Filter the entries, keeping every line with the string "same".

>>>>

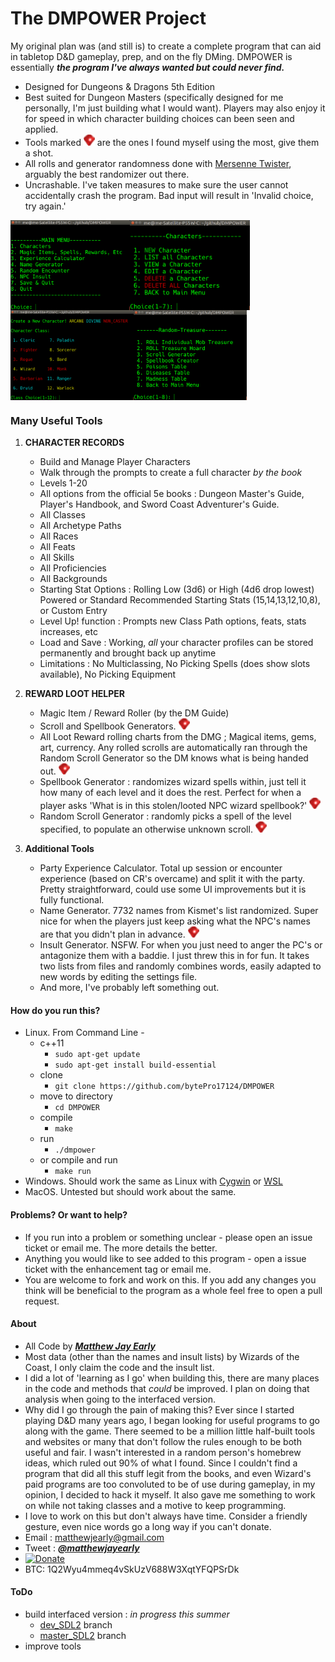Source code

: 
# The DMPOWER Project


My original plan was (and still is) to create a complete program that can aid in tabletop D&D gameplay, prep, and on the fly DMing. DMPOWER is essentially **_the program I've always wanted but could never find._** 
 * Designed for Dungeons & Dragons 5th Edition
 * Best suited for Dungeon Masters (specifically designed for me personally, I'm just building what I would want). Players may also enjoy it for speed in which character building choices can been seen and applied.  
 * Tools marked ![tinyredgem](img/tinyredgem.png) are the ones I found myself using the most, give them a shot.
 * All rolls and generator randomness done with [Mersenne Twister](https://en.wikipedia.org/wiki/Mersenne_Twister), arguably the best randomizer out there.
 * Uncrashable. I've taken measures to make sure the user cannot accidentally crash the program. Bad input will result in 'Invalid choice, try again.'

<img src="img/cliscreenshot.png" height="144px" align="left">

<img src="img/cliscreenshot_characters.png" height="144px" align="left">

<img src="img/cliscreenshot_characters2.png" height="144px" align="left">

<img src="img/cliscreenshot_treasure.png" height="144px" align="center">

### Many Useful Tools

1. **CHARACTER RECORDS** 

    * Build and Manage Player Characters
    * Walk through the prompts to create a full character _by the book_
    * Levels 1-20
    * All options from the official 5e books : Dungeon Master's Guide, Player's Handbook, and Sword Coast Adventurer's Guide.  
    * All Classes
    * All Archetype Paths
    * All Races
    * All Feats 
    * All Skills 
    * All Proficiencies 
    * All Backgrounds
    * Starting Stat Options : Rolling Low (3d6) or High (4d6 drop lowest) Powered or Standard Recommended Starting Stats (15,14,13,12,10,8), or Custom Entry
    * Level Up! function : Prompts new Class Path options, feats, stats increases, etc
    * Load and Save : Working, _all_ your character profiles can be stored permanently and brought back up anytime
    * Limitations : No Multiclassing, No Picking Spells (does show slots available), No Picking Equipment


2. **REWARD LOOT HELPER** 

    * Magic Item / Reward Roller (by the DM Guide)
    * Scroll and Spellbook Generators. ![tinyredgem](img/tinyredgem.png)  
    * All Loot Reward rolling charts from the DMG ; Magical items, gems, art, currency. Any rolled scrolls are automatically ran through the Random Scroll Generator so the DM knows what is being handed out. ![tinyredgem](img/tinyredgem.png) 
    * Spellbook Generator : randomizes wizard spells within, just tell it how many of each level and it does the rest. Perfect for when a player asks 'What is in this stolen/looted NPC wizard spellbook?' ![tinyredgem](img/tinyredgem.png) 
    * Random Scroll Generator : randomly picks a spell of the level specified, to populate an otherwise unknown scroll. ![tinyredgem](img/tinyredgem.png) 

3. **Additional Tools**  

    * Party Experience Calculator. Total up session or encounter experience (based on CR's overcame) and split it with the party. Pretty straightforward, could use some UI improvements but it is fully functional.
    * Name Generator. 7732 names from Kismet's list randomized. Super nice for when the players just keep asking what the NPC's names are that you didn't plan in advance. ![tinyredgem](img/tinyredgem.png)   
    * Insult Generator. NSFW. For when you just need to anger the PC's or antagonize them with a baddie. I just threw this in for fun. It takes two lists from files and randomly combines words, easily adapted to new words by editing the settings file.
    * And more, I've probably left something out.

#### How do you run this?  

* Linux. From Command Line -
    * c++11  
        * ````sudo apt-get update````
        * ````sudo apt-get install build-essential````
    * clone
        * ````git clone https://github.com/bytePro17124/DMPOWER````
    * move to directory
        * ````cd DMPOWER````
	* compile 
		* ````make````
	* run 
		* ````./dmpower````
	* or compile and run 
		* ````make run````
* Windows. Should work the same as Linux with [Cygwin](https://www.cygwin.com/) or [WSL](https://msdn.microsoft.com/commandline/wsl/about)
* MacOS. Untested but should work about the same.


#### Problems? Or want to help?
  
* If you run into a problem or something unclear - please open an issue ticket or email me. The more details the better.  
* Anything you would like to see added to this program - open a issue ticket with the enhancement tag or email me.  
* You are welcome to fork and work on this. If you add any changes you think will be beneficial to the program as a whole feel free to open a pull request.

#### About

* All Code by [**_Matthew Jay Early_**](https://twitter.com/matthewjayearly) 
* Most data (other than the names and insult lists) by Wizards of the Coast, I only claim the code and the insult list.
* I did a lot of 'learning as I go' when building this, there are many places in the code and methods that _could_ be improved. I plan on doing that analysis when going to the interfaced version.
* Why did I go through the pain of making this? Ever since I started playing D&D many years ago, I began looking for useful programs to go along with the game. There seemed to be a million little half-built tools and websites or many that don't follow the rules enough to be both useful and fair. I wasn't interested in a random person's homebrew ideas, which ruled out 90% of what I found. Since I couldn't find a program that did all this stuff legit from the books, and even Wizard's paid programs are too convoluted to be of use during gameplay, in my opinion, I decided to hack it myself. It also gave me something to work on while not taking classes and a motive to keep programming.
* I love to work on this but don't always have time. Consider a friendly gesture, even nice words go a long way if you can't donate.
* Email : [matthewjearly@gmail.com](mailto::matthewjearly@gmail.com) 
* Tweet : [**_@matthewjayearly_**](https://twitter.com/matthewjayearly) 
* [![Donate](https://img.shields.io/badge/Donate-PayPal-green.svg)](https://www.paypal.com/cgi-bin/webscr?cmd=_s-xclick&hosted_button_id=982RBXVEKD9Z8)
* BTC: 1Q2Wyu4mmeq4vSkUzV688W3XqtYFQPSrDk

#### ToDo
* build interfaced version : _in progress this summer_ 
    * [dev_SDL2](https://github.com/bytePro17124/DMPOWER/tree/dev_SDL2) branch 
    * [master_SDL2](https://github.com/bytePro17124/DMPOWER/tree/master_SDL2) branch
* improve tools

<<<<

Exercise solution |
* Windows. Should work the same as Linux with [Cygwin](https://www.cygwin.com/) or [WSL](https://msdn.microsoft.com/commandline/wsl/about)
* MacOS. Untested but should work about the same.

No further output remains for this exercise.